Saved entries
______

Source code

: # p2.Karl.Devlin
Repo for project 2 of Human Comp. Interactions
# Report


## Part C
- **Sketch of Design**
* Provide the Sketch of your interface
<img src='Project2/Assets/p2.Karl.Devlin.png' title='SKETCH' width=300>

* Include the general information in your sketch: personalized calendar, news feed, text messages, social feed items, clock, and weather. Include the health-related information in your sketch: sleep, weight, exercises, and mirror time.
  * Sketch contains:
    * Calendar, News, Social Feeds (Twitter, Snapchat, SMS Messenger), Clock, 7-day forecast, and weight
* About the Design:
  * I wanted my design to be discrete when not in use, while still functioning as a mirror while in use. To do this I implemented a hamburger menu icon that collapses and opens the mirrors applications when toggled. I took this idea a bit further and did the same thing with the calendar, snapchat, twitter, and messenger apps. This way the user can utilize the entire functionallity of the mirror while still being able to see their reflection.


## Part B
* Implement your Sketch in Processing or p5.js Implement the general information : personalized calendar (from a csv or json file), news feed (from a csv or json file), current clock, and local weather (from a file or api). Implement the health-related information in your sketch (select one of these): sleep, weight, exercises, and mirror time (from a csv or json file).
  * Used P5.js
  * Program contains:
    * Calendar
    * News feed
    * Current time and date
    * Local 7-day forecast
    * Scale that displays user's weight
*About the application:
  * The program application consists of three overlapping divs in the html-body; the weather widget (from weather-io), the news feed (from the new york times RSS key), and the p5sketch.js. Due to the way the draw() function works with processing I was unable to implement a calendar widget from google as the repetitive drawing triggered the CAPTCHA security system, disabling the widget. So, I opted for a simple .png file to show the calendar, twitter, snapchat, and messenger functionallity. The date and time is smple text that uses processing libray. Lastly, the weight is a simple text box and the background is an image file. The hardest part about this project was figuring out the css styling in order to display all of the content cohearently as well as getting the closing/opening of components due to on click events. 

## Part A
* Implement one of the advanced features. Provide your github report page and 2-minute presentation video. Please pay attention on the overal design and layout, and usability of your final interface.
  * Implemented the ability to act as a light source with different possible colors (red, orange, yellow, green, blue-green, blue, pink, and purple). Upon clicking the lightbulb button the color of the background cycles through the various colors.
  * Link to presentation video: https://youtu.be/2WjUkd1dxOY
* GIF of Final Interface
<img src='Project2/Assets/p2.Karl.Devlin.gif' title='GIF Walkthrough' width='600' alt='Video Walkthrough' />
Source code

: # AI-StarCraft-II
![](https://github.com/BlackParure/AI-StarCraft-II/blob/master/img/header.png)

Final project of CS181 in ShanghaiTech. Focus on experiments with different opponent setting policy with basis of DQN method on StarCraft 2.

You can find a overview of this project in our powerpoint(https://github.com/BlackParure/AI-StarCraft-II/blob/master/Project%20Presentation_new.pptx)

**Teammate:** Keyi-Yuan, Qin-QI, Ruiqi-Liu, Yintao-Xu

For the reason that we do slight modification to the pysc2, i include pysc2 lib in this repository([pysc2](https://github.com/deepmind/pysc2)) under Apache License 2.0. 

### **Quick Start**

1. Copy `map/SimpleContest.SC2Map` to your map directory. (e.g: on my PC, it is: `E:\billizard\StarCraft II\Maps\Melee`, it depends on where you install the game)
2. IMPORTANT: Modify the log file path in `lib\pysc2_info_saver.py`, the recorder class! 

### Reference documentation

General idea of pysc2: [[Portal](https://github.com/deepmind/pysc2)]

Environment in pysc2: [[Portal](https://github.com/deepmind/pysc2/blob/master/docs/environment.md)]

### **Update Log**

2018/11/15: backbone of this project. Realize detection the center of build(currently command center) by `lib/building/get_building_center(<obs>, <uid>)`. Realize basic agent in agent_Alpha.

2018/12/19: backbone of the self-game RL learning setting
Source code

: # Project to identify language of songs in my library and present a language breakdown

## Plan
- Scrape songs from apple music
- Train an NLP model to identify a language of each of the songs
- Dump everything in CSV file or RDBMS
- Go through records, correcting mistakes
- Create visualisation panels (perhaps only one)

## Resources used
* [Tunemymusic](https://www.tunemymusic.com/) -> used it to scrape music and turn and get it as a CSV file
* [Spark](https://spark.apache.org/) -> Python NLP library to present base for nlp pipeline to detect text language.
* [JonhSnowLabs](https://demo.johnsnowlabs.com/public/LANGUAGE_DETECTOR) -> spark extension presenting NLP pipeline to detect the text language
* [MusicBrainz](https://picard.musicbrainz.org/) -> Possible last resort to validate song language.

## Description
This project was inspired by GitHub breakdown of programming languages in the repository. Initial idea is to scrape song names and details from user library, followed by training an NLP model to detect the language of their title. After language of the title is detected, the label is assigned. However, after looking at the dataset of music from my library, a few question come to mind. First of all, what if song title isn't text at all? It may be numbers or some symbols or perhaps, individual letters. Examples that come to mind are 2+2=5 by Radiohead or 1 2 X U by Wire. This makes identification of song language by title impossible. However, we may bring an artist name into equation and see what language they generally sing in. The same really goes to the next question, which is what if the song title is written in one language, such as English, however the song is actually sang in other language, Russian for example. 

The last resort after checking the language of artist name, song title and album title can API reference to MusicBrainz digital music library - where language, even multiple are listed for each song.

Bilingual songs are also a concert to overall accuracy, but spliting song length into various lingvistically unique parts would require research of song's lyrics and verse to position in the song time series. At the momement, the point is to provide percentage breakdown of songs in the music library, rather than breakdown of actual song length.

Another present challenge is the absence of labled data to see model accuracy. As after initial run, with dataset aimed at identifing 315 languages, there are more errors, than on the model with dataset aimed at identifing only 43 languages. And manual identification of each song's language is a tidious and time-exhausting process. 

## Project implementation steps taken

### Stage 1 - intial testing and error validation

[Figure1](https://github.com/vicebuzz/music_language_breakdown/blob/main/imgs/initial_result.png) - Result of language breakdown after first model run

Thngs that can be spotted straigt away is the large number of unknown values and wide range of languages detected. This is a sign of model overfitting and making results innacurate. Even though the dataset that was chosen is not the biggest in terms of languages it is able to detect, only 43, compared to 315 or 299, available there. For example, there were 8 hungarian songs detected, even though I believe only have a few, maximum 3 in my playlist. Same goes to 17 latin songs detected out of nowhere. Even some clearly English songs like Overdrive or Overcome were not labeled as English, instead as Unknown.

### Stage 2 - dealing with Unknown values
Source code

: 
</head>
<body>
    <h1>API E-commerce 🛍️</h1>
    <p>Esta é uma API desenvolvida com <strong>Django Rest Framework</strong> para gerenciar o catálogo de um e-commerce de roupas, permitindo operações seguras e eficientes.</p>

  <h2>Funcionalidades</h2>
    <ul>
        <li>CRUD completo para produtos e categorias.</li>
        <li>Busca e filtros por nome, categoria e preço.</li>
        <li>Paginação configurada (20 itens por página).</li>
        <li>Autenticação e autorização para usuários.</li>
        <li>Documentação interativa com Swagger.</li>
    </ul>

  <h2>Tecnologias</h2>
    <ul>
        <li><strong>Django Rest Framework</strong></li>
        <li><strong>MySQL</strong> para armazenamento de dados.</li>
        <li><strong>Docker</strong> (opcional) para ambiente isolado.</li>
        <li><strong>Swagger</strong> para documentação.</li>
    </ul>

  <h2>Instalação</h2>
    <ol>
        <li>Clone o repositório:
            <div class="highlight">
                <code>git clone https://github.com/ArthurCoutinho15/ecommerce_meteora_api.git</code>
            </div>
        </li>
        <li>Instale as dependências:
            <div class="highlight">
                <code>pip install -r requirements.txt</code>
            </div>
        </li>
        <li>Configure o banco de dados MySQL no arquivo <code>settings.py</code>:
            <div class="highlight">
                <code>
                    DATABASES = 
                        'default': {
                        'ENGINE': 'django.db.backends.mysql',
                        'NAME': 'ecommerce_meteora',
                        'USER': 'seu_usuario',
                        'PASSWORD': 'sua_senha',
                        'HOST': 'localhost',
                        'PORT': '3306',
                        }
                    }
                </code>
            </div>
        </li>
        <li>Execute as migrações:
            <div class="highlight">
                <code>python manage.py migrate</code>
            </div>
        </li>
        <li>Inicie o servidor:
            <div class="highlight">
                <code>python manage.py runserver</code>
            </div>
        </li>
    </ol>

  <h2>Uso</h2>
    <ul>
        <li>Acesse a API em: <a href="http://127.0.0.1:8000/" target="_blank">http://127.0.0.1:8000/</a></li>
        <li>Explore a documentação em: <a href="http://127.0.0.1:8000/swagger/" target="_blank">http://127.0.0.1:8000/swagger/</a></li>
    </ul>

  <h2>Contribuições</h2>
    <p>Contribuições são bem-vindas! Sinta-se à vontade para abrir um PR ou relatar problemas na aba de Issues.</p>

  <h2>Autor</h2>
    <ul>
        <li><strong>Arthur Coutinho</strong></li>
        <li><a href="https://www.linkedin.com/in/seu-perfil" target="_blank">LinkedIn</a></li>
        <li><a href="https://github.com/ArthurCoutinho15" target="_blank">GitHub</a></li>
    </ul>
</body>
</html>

______

* **What to do**
Which lines hold the string "width"? Copy all of them from the data above.

* **Response below**
<img src='Project2/Assets/p2.Karl.Devlin.png' title='SKETCH' width=300>
<img src='Project2/Assets/p2.Karl.Devlin.gif' title='GIF Walkthrough' width='600' alt='Video Walkthrough' />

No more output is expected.